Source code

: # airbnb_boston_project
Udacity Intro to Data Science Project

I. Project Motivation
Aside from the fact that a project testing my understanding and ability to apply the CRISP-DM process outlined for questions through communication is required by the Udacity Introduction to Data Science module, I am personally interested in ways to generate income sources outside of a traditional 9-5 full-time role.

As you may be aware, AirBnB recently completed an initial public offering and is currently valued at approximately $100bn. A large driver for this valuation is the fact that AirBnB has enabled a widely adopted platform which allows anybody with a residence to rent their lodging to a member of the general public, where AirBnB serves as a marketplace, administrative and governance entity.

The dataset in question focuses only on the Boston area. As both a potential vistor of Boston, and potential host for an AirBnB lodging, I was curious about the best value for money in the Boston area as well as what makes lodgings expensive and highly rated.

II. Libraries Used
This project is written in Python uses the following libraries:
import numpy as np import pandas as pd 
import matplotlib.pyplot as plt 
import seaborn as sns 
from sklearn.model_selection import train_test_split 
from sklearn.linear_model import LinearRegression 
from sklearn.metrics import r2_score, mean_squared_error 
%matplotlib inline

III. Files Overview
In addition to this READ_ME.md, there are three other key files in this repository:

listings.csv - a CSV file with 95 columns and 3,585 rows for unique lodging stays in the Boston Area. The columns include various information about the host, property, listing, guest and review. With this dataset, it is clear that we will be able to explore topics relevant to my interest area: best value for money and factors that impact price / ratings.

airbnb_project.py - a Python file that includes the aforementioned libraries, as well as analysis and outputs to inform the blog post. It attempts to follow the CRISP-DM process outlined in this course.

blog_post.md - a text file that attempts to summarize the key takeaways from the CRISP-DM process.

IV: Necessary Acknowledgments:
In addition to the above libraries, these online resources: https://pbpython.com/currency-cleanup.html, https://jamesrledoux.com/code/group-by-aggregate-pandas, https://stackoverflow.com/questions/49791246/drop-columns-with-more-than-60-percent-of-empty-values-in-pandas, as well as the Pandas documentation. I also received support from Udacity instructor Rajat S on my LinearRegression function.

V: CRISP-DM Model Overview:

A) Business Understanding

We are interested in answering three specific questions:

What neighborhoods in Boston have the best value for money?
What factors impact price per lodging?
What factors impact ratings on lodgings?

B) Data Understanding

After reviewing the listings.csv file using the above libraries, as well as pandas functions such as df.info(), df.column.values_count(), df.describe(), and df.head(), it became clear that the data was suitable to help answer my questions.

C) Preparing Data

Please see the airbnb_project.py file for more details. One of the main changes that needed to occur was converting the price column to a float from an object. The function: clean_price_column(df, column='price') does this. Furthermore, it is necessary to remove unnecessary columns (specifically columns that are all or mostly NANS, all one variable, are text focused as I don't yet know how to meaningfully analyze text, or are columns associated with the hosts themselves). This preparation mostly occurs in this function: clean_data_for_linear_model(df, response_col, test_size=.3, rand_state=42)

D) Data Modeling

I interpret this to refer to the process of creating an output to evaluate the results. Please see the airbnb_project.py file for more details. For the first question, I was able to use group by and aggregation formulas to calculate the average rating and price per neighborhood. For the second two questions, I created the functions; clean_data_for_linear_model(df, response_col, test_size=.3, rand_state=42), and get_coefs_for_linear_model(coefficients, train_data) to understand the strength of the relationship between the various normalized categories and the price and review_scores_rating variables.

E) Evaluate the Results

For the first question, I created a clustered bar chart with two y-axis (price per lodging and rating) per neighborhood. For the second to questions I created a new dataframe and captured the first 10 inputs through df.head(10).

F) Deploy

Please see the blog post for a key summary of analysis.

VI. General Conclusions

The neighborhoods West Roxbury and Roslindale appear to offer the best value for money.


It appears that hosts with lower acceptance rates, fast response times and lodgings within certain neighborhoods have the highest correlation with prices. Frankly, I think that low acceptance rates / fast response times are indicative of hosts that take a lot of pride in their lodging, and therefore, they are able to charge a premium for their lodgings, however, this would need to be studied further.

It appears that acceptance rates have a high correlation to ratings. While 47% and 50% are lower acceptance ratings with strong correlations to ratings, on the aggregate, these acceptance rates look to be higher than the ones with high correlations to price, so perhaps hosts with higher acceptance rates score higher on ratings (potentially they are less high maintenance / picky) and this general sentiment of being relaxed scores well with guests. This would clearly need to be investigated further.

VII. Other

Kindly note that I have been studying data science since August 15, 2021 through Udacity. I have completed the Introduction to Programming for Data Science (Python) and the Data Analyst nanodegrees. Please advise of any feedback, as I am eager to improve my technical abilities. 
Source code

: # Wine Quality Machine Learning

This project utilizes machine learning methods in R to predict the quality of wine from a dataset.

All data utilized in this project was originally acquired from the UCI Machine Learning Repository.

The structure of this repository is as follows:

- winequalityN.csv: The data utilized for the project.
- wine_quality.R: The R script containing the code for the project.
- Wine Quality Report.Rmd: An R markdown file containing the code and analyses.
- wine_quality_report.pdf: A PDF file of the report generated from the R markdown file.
++++++++++++++++++++
• Exercise goal: Recopy the whole listing exactly.

• Solved problem:
Source code

: # airbnb_boston_project
Udacity Intro to Data Science Project

I. Project Motivation
Aside from the fact that a project testing my understanding and ability to apply the CRISP-DM process outlined for questions through communication is required by the Udacity Introduction to Data Science module, I am personally interested in ways to generate income sources outside of a traditional 9-5 full-time role.

As you may be aware, AirBnB recently completed an initial public offering and is currently valued at approximately $100bn. A large driver for this valuation is the fact that AirBnB has enabled a widely adopted platform which allows anybody with a residence to rent their lodging to a member of the general public, where AirBnB serves as a marketplace, administrative and governance entity.

The dataset in question focuses only on the Boston area. As both a potential vistor of Boston, and potential host for an AirBnB lodging, I was curious about the best value for money in the Boston area as well as what makes lodgings expensive and highly rated.

II. Libraries Used
This project is written in Python uses the following libraries:
import numpy as np import pandas as pd 
import matplotlib.pyplot as plt 
import seaborn as sns 
from sklearn.model_selection import train_test_split 
from sklearn.linear_model import LinearRegression 
from sklearn.metrics import r2_score, mean_squared_error 
%matplotlib inline

III. Files Overview
In addition to this READ_ME.md, there are three other key files in this repository:

listings.csv - a CSV file with 95 columns and 3,585 rows for unique lodging stays in the Boston Area. The columns include various information about the host, property, listing, guest and review. With this dataset, it is clear that we will be able to explore topics relevant to my interest area: best value for money and factors that impact price / ratings.

airbnb_project.py - a Python file that includes the aforementioned libraries, as well as analysis and outputs to inform the blog post. It attempts to follow the CRISP-DM process outlined in this course.

blog_post.md - a text file that attempts to summarize the key takeaways from the CRISP-DM process.

IV: Necessary Acknowledgments:
In addition to the above libraries, these online resources: https://pbpython.com/currency-cleanup.html, https://jamesrledoux.com/code/group-by-aggregate-pandas, https://stackoverflow.com/questions/49791246/drop-columns-with-more-than-60-percent-of-empty-values-in-pandas, as well as the Pandas documentation. I also received support from Udacity instructor Rajat S on my LinearRegression function.

V: CRISP-DM Model Overview:

A) Business Understanding

We are interested in answering three specific questions:

What neighborhoods in Boston have the best value for money?
What factors impact price per lodging?
What factors impact ratings on lodgings?

B) Data Understanding

After reviewing the listings.csv file using the above libraries, as well as pandas functions such as df.info(), df.column.values_count(), df.describe(), and df.head(), it became clear that the data was suitable to help answer my questions.

C) Preparing Data

Please see the airbnb_project.py file for more details. One of the main changes that needed to occur was converting the price column to a float from an object. The function: clean_price_column(df, column='price') does this. Furthermore, it is necessary to remove unnecessary columns (specifically columns that are all or mostly NANS, all one variable, are text focused as I don't yet know how to meaningfully analyze text, or are columns associated with the hosts themselves). This preparation mostly occurs in this function: clean_data_for_linear_model(df, response_col, test_size=.3, rand_state=42)

D) Data Modeling

I interpret this to refer to the process of creating an output to evaluate the results. Please see the airbnb_project.py file for more details. For the first question, I was able to use group by and aggregation formulas to calculate the average rating and price per neighborhood. For the second two questions, I created the functions; clean_data_for_linear_model(df, response_col, test_size=.3, rand_state=42), and get_coefs_for_linear_model(coefficients, train_data) to understand the strength of the relationship between the various normalized categories and the price and review_scores_rating variables.

E) Evaluate the Results

For the first question, I created a clustered bar chart with two y-axis (price per lodging and rating) per neighborhood. For the second to questions I created a new dataframe and captured the first 10 inputs through df.head(10).

F) Deploy

Please see the blog post for a key summary of analysis.

VI. General Conclusions

The neighborhoods West Roxbury and Roslindale appear to offer the best value for money.


It appears that hosts with lower acceptance rates, fast response times and lodgings within certain neighborhoods have the highest correlation with prices. Frankly, I think that low acceptance rates / fast response times are indicative of hosts that take a lot of pride in their lodging, and therefore, they are able to charge a premium for their lodgings, however, this would need to be studied further.

It appears that acceptance rates have a high correlation to ratings. While 47% and 50% are lower acceptance ratings with strong correlations to ratings, on the aggregate, these acceptance rates look to be higher than the ones with high correlations to price, so perhaps hosts with higher acceptance rates score higher on ratings (potentially they are less high maintenance / picky) and this general sentiment of being relaxed scores well with guests. This would clearly need to be investigated further.

VII. Other

Kindly note that I have been studying data science since August 15, 2021 through Udacity. I have completed the Introduction to Programming for Data Science (Python) and the Data Analyst nanodegrees. Please advise of any feedback, as I am eager to improve my technical abilities. 
Source code

: # Wine Quality Machine Learning

This project utilizes machine learning methods in R to predict the quality of wine from a dataset.

All data utilized in this project was originally acquired from the UCI Machine Learning Repository.

The structure of this repository is as follows:

- winequalityN.csv: The data utilized for the project.
- wine_quality.R: The R script containing the code for the project.
- Wine Quality Report.Rmd: An R markdown file containing the code and analyses.
- wine_quality_report.pdf: A PDF file of the report generated from the R markdown file.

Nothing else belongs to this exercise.